** Opening Entries provided block **

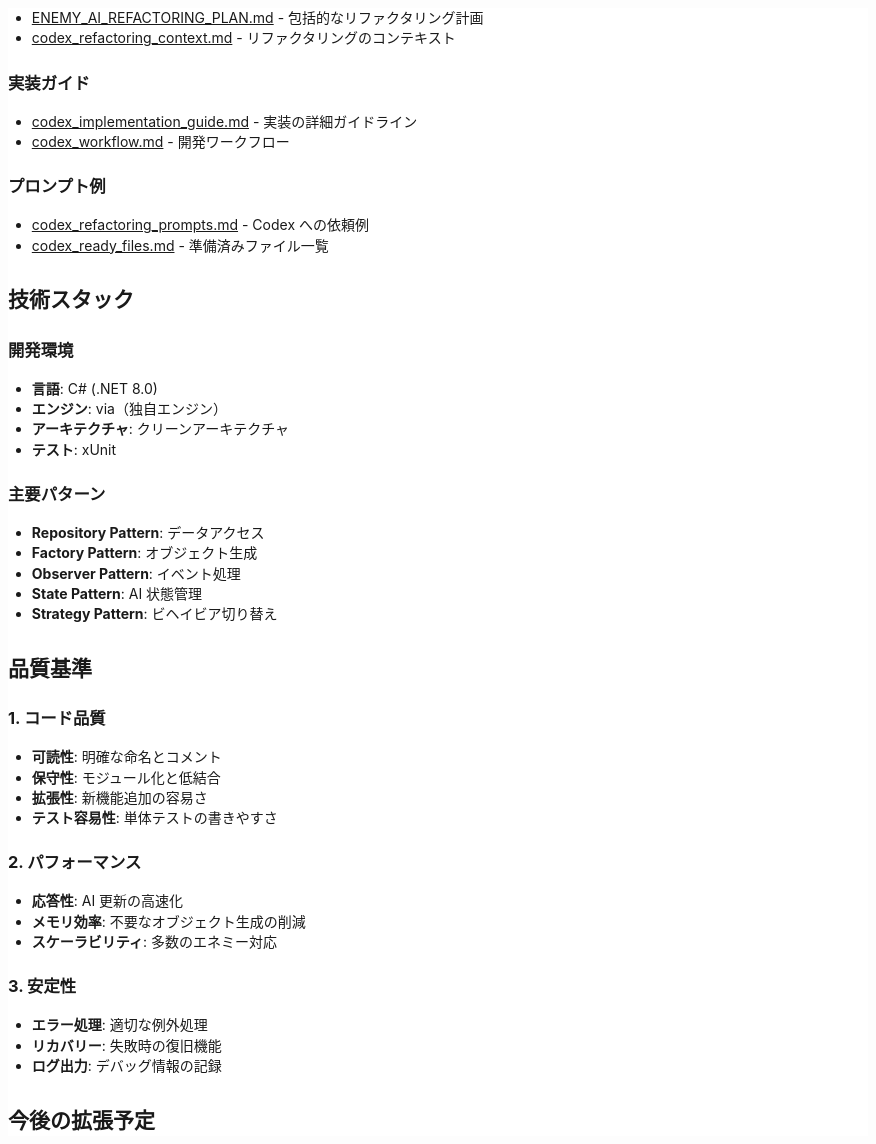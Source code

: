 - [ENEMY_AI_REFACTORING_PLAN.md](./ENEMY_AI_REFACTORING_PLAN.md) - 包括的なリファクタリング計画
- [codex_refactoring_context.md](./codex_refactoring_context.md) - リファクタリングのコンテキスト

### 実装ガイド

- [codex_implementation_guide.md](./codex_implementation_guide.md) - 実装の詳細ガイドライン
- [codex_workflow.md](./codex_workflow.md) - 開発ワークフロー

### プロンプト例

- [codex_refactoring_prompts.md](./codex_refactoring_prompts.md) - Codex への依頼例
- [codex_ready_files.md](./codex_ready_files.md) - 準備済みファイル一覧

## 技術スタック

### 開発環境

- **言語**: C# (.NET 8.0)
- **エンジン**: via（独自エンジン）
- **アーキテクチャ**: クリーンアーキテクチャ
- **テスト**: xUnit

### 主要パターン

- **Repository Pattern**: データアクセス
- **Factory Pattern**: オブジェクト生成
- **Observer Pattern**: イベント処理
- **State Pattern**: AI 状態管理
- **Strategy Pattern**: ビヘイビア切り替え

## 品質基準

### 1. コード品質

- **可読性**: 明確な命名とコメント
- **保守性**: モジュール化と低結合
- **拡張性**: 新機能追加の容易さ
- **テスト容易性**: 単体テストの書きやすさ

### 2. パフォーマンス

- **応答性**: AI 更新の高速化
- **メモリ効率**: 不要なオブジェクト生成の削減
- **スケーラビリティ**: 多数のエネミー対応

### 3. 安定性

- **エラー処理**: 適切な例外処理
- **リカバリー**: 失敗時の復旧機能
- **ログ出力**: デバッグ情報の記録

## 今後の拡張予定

** Closing Entries provided block **

**Goal of the exercise**
Repeat the data above starting at the line with "- **テスト容易性**: 単体テストの書きやすさ" and ending at its last line, exactly, with no other lines.

**Response to this task**
- **テスト容易性**: 単体テストの書きやすさ

### 2. パフォーマンス

- **応答性**: AI 更新の高速化
- **メモリ効率**: 不要なオブジェクト生成の削減
- **スケーラビリティ**: 多数のエネミー対応

### 3. 安定性

- **エラー処理**: 適切な例外処理
- **リカバリー**: 失敗時の復旧機能
- **ログ出力**: デバッグ情報の記録

## 今後の拡張予定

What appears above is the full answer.